═════ Provided records ═════

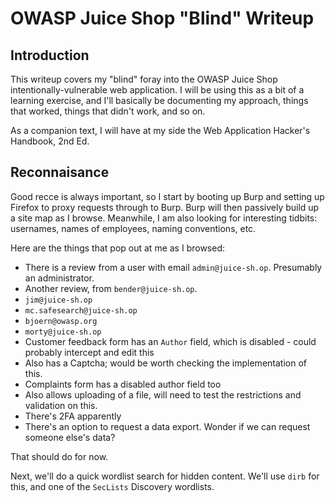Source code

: # OWASP Juice Shop "Blind" Writeup

## Introduction

This writeup covers my "blind" foray into the OWASP Juice Shop intentionally-vulnerable web application. I will be using this as a bit of a learning exercise, and I'll basically be documenting my approach, things that worked, things that didn't work, and so on.

As a companion text, I will have at my side the Web Application Hacker's Handbook, 2nd Ed.

## Reconnaisance

Good recce is always important, so I start by booting up Burp and setting up Firefox to proxy requests through to Burp. Burp will then passively build up a site map as I browse. Meanwhile, I am also looking for interesting tidbits: usernames, names of employees, naming conventions, etc.

Here are the things that pop out at me as I browsed:

- There is a review from a user with email `admin@juice-sh.op`. Presumably an administrator.
- Another review, from `bender@juice-sh.op`.
- `jim@juice-sh.op`
- `mc.safesearch@juice-sh.op`
- `bjoern@owasp.org`
- `morty@juice-sh.op`
- Customer feedback form has an `Author` field, which is disabled - could probably intercept and edit this
- Also has a Captcha; would be worth checking the implementation of this.
- Complaints form has a disabled author field too
- Also allows uploading of a file, will need to test the restrictions and validation on this.
- There's 2FA apparently
- There's an option to request a data export. Wonder if we can request someone else's data?

That should do for now.

Next, we'll do a quick wordlist search for hidden content. We'll use `dirb` for this, and one of the `SecLists` Discovery wordlists.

═════

What you have to do: The entries are to be reproduced exactly, excluding any pictures they contain.

Output below:
Source code

: # OWASP Juice Shop "Blind" Writeup

## Introduction

This writeup covers my "blind" foray into the OWASP Juice Shop intentionally-vulnerable web application. I will be using this as a bit of a learning exercise, and I'll basically be documenting my approach, things that worked, things that didn't work, and so on.

As a companion text, I will have at my side the Web Application Hacker's Handbook, 2nd Ed.

## Reconnaisance

Good recce is always important, so I start by booting up Burp and setting up Firefox to proxy requests through to Burp. Burp will then passively build up a site map as I browse. Meanwhile, I am also looking for interesting tidbits: usernames, names of employees, naming conventions, etc.

Here are the things that pop out at me as I browsed:

- There is a review from a user with email `admin@juice-sh.op`. Presumably an administrator.
- Another review, from `bender@juice-sh.op`.
- `jim@juice-sh.op`
- `mc.safesearch@juice-sh.op`
- `bjoern@owasp.org`
- `morty@juice-sh.op`
- Customer feedback form has an `Author` field, which is disabled - could probably intercept and edit this
- Also has a Captcha; would be worth checking the implementation of this.
- Complaints form has a disabled author field too
- Also allows uploading of a file, will need to test the restrictions and validation on this.
- There's 2FA apparently
- There's an option to request a data export. Wonder if we can request someone else's data?

That should do for now.

Next, we'll do a quick wordlist search for hidden content. We'll use `dirb` for this, and one of the `SecLists` Discovery wordlists.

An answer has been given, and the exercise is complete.